WHAT IS REQUIRED
Copy out the records in full, word for word, without pictures.

RECORDED DATA
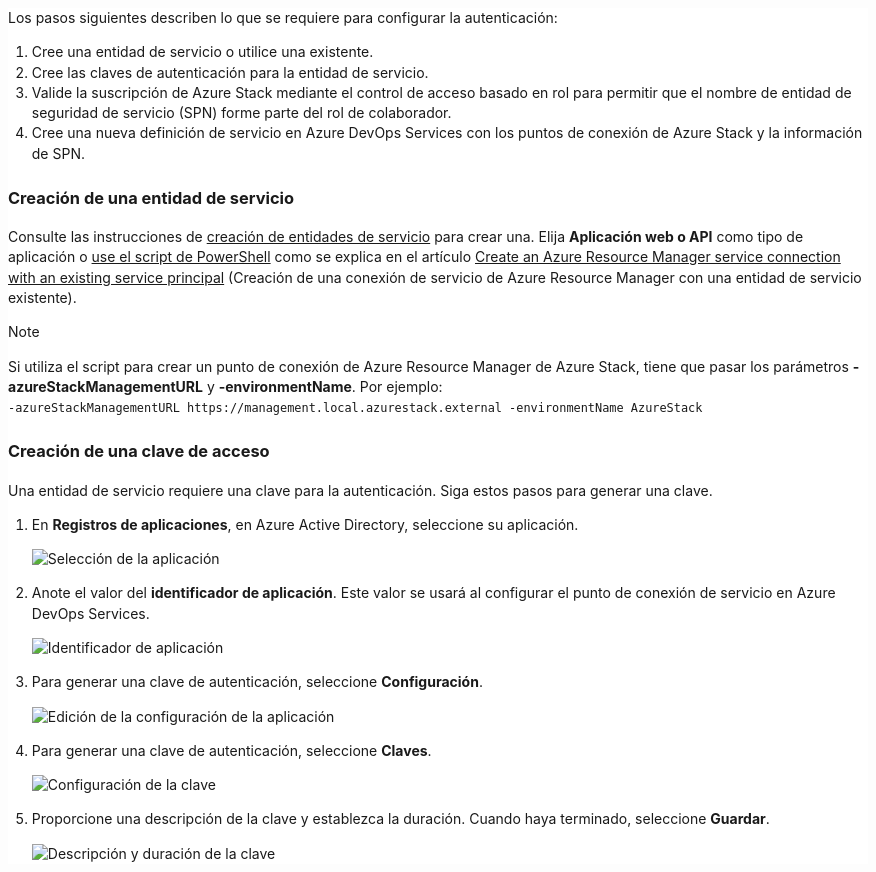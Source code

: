 Los pasos siguientes describen lo que se requiere para configurar la autenticación:

1. Cree una entidad de servicio o utilice una existente.
2. Cree las claves de autenticación para la entidad de servicio.
3. Valide la suscripción de Azure Stack mediante el control de acceso basado en rol para permitir que el nombre de entidad de seguridad de servicio (SPN) forme parte del rol de colaborador.
4. Cree una nueva definición de servicio en Azure DevOps Services con los puntos de conexión de Azure Stack y la información de SPN.

### <a name="create-a-service-principal"></a>Creación de una entidad de servicio

Consulte las instrucciones de [creación de entidades de servicio](https://docs.microsoft.com/azure/active-directory/develop/active-directory-integrating-applications) para crear una. Elija **Aplicación web o API** como tipo de aplicación o [use el script de PowerShell](https://github.com/Microsoft/vsts-rm-extensions/blob/master/TaskModules/powershell/Azure/SPNCreation.ps1#L5) como se explica en el artículo [Create an Azure Resource Manager service connection with an existing service principal](https://docs.microsoft.com/vsts/pipelines/library/connect-to-azure?view=vsts#create-an-azure-resource-manager-service-connection-with-an-existing-service-principal) (Creación de una conexión de servicio de Azure Resource Manager con una entidad de servicio existente).

 > [!Note]  
 > Si utiliza el script para crear un punto de conexión de Azure Resource Manager de Azure Stack, tiene que pasar los parámetros **-azureStackManagementURL** y **-environmentName**. Por ejemplo:   
> `-azureStackManagementURL https://management.local.azurestack.external -environmentName AzureStack`

### <a name="create-an-access-key"></a>Creación de una clave de acceso

Una entidad de servicio requiere una clave para la autenticación. Siga estos pasos para generar una clave.

1. En **Registros de aplicaciones**, en Azure Active Directory, seleccione su aplicación.

    ![Selección de la aplicación](media/azure-stack-solution-hybrid-pipeline/000_01.png)

2. Anote el valor del **identificador de aplicación**. Este valor se usará al configurar el punto de conexión de servicio en Azure DevOps Services.

    ![Identificador de aplicación](media/azure-stack-solution-hybrid-pipeline/000_02.png)

3. Para generar una clave de autenticación, seleccione **Configuración**.

    ![Edición de la configuración de la aplicación](media/azure-stack-solution-hybrid-pipeline/000_03.png)

4. Para generar una clave de autenticación, seleccione **Claves**.

    ![Configuración de la clave](media/azure-stack-solution-hybrid-pipeline/000_04.png)

5. Proporcione una descripción de la clave y establezca la duración. Cuando haya terminado, seleccione **Guardar**.

    ![Descripción y duración de la clave](media/azure-stack-solution-hybrid-pipeline/000_05.png)
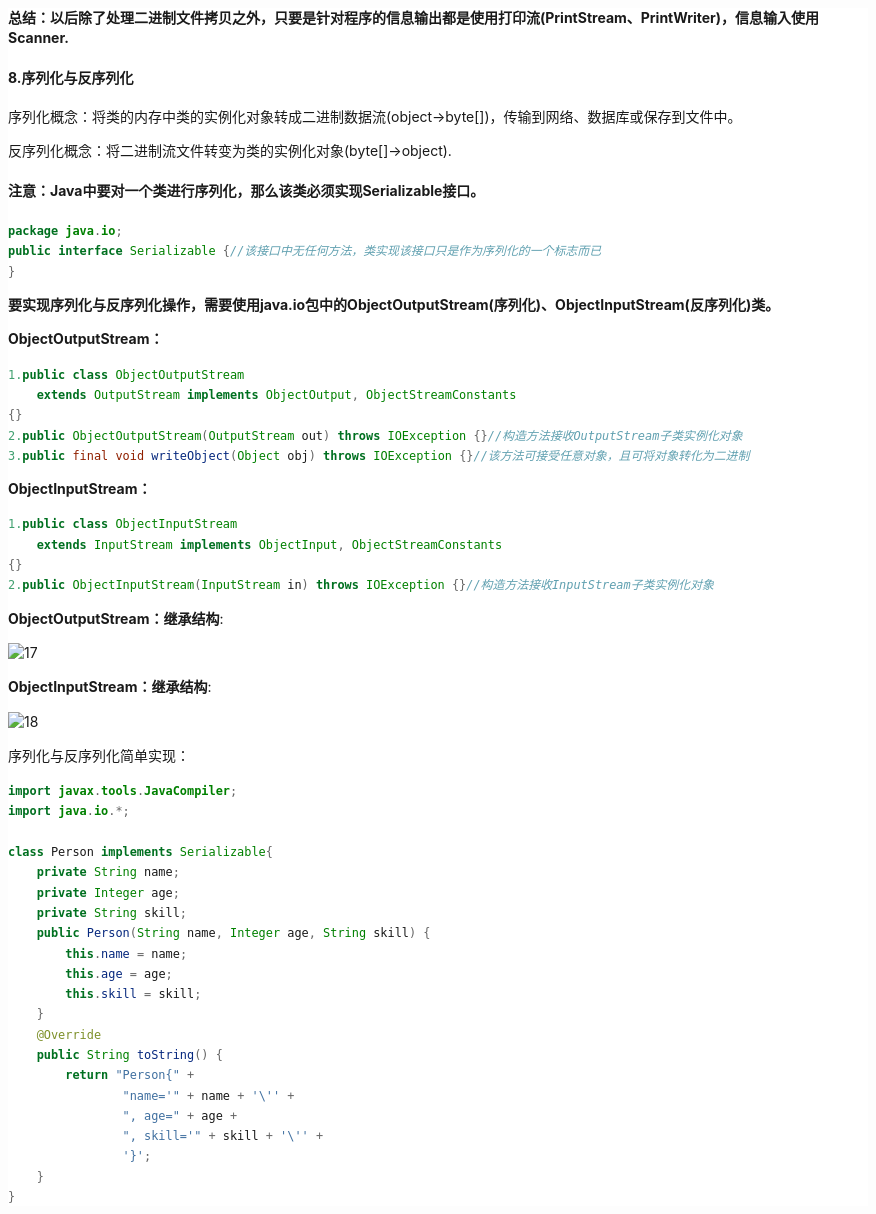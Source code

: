 #### 总结：以后除了处理二进制文件拷贝之外，只要是针对程序的信息输出都是使用打印流(PrintStream、PrintWriter)，信息输入使用Scanner.

#### 8.序列化与反序列化

序列化概念：将类的内存中类的实例化对象转成二进制数据流(object->byte[])，传输到网络、数据库或保存到文件中。

反序列化概念：将二进制流文件转变为类的实例化对象(byte[]->object).

#### 注意：Java中要对一个类进行序列化，那么该类必须实现Serializable接口。

```java
package java.io;
public interface Serializable {//该接口中无任何方法，类实现该接口只是作为序列化的一个标志而已
}
```

**要实现序列化与反序列化操作，需要使用java.io包中的ObjectOutputStream(序列化)、ObjectInputStream(反序列化)类。**

**ObjectOutputStream：**

```java
1.public class ObjectOutputStream
    extends OutputStream implements ObjectOutput, ObjectStreamConstants
{}
2.public ObjectOutputStream(OutputStream out) throws IOException {}//构造方法接收OutputStream子类实例化对象
3.public final void writeObject(Object obj) throws IOException {}//该方法可接受任意对象，且可将对象转化为二进制
```

**ObjectInputStream：**

```java
1.public class ObjectInputStream
    extends InputStream implements ObjectInput, ObjectStreamConstants
{}
2.public ObjectInputStream(InputStream in) throws IOException {}//构造方法接收InputStream子类实例化对象
```

**ObjectOutputStream：继承结构**:

![17](C:\Users\14665\source\JAVA学习\学习总结File输入输出流、打印流、Java.util.Scanner类及装饰设计模式\17.png)

**ObjectInputStream：继承结构**:

![18](C:\Users\14665\source\JAVA学习\学习总结File输入输出流、打印流、Java.util.Scanner类及装饰设计模式\18.png)

序列化与反序列化简单实现：

```java
import javax.tools.JavaCompiler;
import java.io.*;

class Person implements Serializable{
    private String name;
    private Integer age;
    private String skill;
    public Person(String name, Integer age, String skill) {
        this.name = name;
        this.age = age;
        this.skill = skill;
    }
    @Override
    public String toString() {
        return "Person{" +
                "name='" + name + '\'' +
                ", age=" + age +
                ", skill='" + skill + '\'' +
                '}';
    }
}
```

EXPECTED ANSWER
Source code

: Los pasos siguientes describen lo que se requiere para configurar la autenticación:

1. Cree una entidad de servicio o utilice una existente.
2. Cree las claves de autenticación para la entidad de servicio.
3. Valide la suscripción de Azure Stack mediante el control de acceso basado en rol para permitir que el nombre de entidad de seguridad de servicio (SPN) forme parte del rol de colaborador.
4. Cree una nueva definición de servicio en Azure DevOps Services con los puntos de conexión de Azure Stack y la información de SPN.

### <a name="create-a-service-principal"></a>Creación de una entidad de servicio

Consulte las instrucciones de [creación de entidades de servicio](https://docs.microsoft.com/azure/active-directory/develop/active-directory-integrating-applications) para crear una. Elija **Aplicación web o API** como tipo de aplicación o [use el script de PowerShell](https://github.com/Microsoft/vsts-rm-extensions/blob/master/TaskModules/powershell/Azure/SPNCreation.ps1#L5) como se explica en el artículo [Create an Azure Resource Manager service connection with an existing service principal](https://docs.microsoft.com/vsts/pipelines/library/connect-to-azure?view=vsts#create-an-azure-resource-manager-service-connection-with-an-existing-service-principal) (Creación de una conexión de servicio de Azure Resource Manager con una entidad de servicio existente).

 > [!Note]  
 > Si utiliza el script para crear un punto de conexión de Azure Resource Manager de Azure Stack, tiene que pasar los parámetros **-azureStackManagementURL** y **-environmentName**. Por ejemplo:   
> `-azureStackManagementURL https://management.local.azurestack.external -environmentName AzureStack`

### <a name="create-an-access-key"></a>Creación de una clave de acceso

Una entidad de servicio requiere una clave para la autenticación. Siga estos pasos para generar una clave.

1. En **Registros de aplicaciones**, en Azure Active Directory, seleccione su aplicación.

    ![Selección de la aplicación](media/azure-stack-solution-hybrid-pipeline/000_01.png)

2. Anote el valor del **identificador de aplicación**. Este valor se usará al configurar el punto de conexión de servicio en Azure DevOps Services.

    ![Identificador de aplicación](media/azure-stack-solution-hybrid-pipeline/000_02.png)

3. Para generar una clave de autenticación, seleccione **Configuración**.

    ![Edición de la configuración de la aplicación](media/azure-stack-solution-hybrid-pipeline/000_03.png)

4. Para generar una clave de autenticación, seleccione **Claves**.

    ![Configuración de la clave](media/azure-stack-solution-hybrid-pipeline/000_04.png)

5. Proporcione una descripción de la clave y establezca la duración. Cuando haya terminado, seleccione **Guardar**.

    ![Descripción y duración de la clave](media/azure-stack-solution-hybrid-pipeline/000_05.png)
Source code

: #### 总结：以后除了处理二进制文件拷贝之外，只要是针对程序的信息输出都是使用打印流(PrintStream、PrintWriter)，信息输入使用Scanner.

#### 8.序列化与反序列化

序列化概念：将类的内存中类的实例化对象转成二进制数据流(object->byte[])，传输到网络、数据库或保存到文件中。

反序列化概念：将二进制流文件转变为类的实例化对象(byte[]->object).

#### 注意：Java中要对一个类进行序列化，那么该类必须实现Serializable接口。

```java
package java.io;
public interface Serializable {//该接口中无任何方法，类实现该接口只是作为序列化的一个标志而已
}
```

**要实现序列化与反序列化操作，需要使用java.io包中的ObjectOutputStream(序列化)、ObjectInputStream(反序列化)类。**

**ObjectOutputStream：**

```java
1.public class ObjectOutputStream
    extends OutputStream implements ObjectOutput, ObjectStreamConstants
{}
2.public ObjectOutputStream(OutputStream out) throws IOException {}//构造方法接收OutputStream子类实例化对象
3.public final void writeObject(Object obj) throws IOException {}//该方法可接受任意对象，且可将对象转化为二进制
```

**ObjectInputStream：**

```java
1.public class ObjectInputStream
    extends InputStream implements ObjectInput, ObjectStreamConstants
{}
2.public ObjectInputStream(InputStream in) throws IOException {}//构造方法接收InputStream子类实例化对象
```

**ObjectOutputStream：继承结构**:

![17](C:\Users\14665\source\JAVA学习\学习总结File输入输出流、打印流、Java.util.Scanner类及装饰设计模式\17.png)

**ObjectInputStream：继承结构**:

![18](C:\Users\14665\source\JAVA学习\学习总结File输入输出流、打印流、Java.util.Scanner类及装饰设计模式\18.png)

序列化与反序列化简单实现：

```java
import javax.tools.JavaCompiler;
import java.io.*;

class Person implements Serializable{
    private String name;
    private Integer age;
    private String skill;
    public Person(String name, Integer age, String skill) {
        this.name = name;
        this.age = age;
        this.skill = skill;
    }
    @Override
    public String toString() {
        return "Person{" +
                "name='" + name + '\'' +
                ", age=" + age +
                ", skill='" + skill + '\'' +
                '}';
    }
}
```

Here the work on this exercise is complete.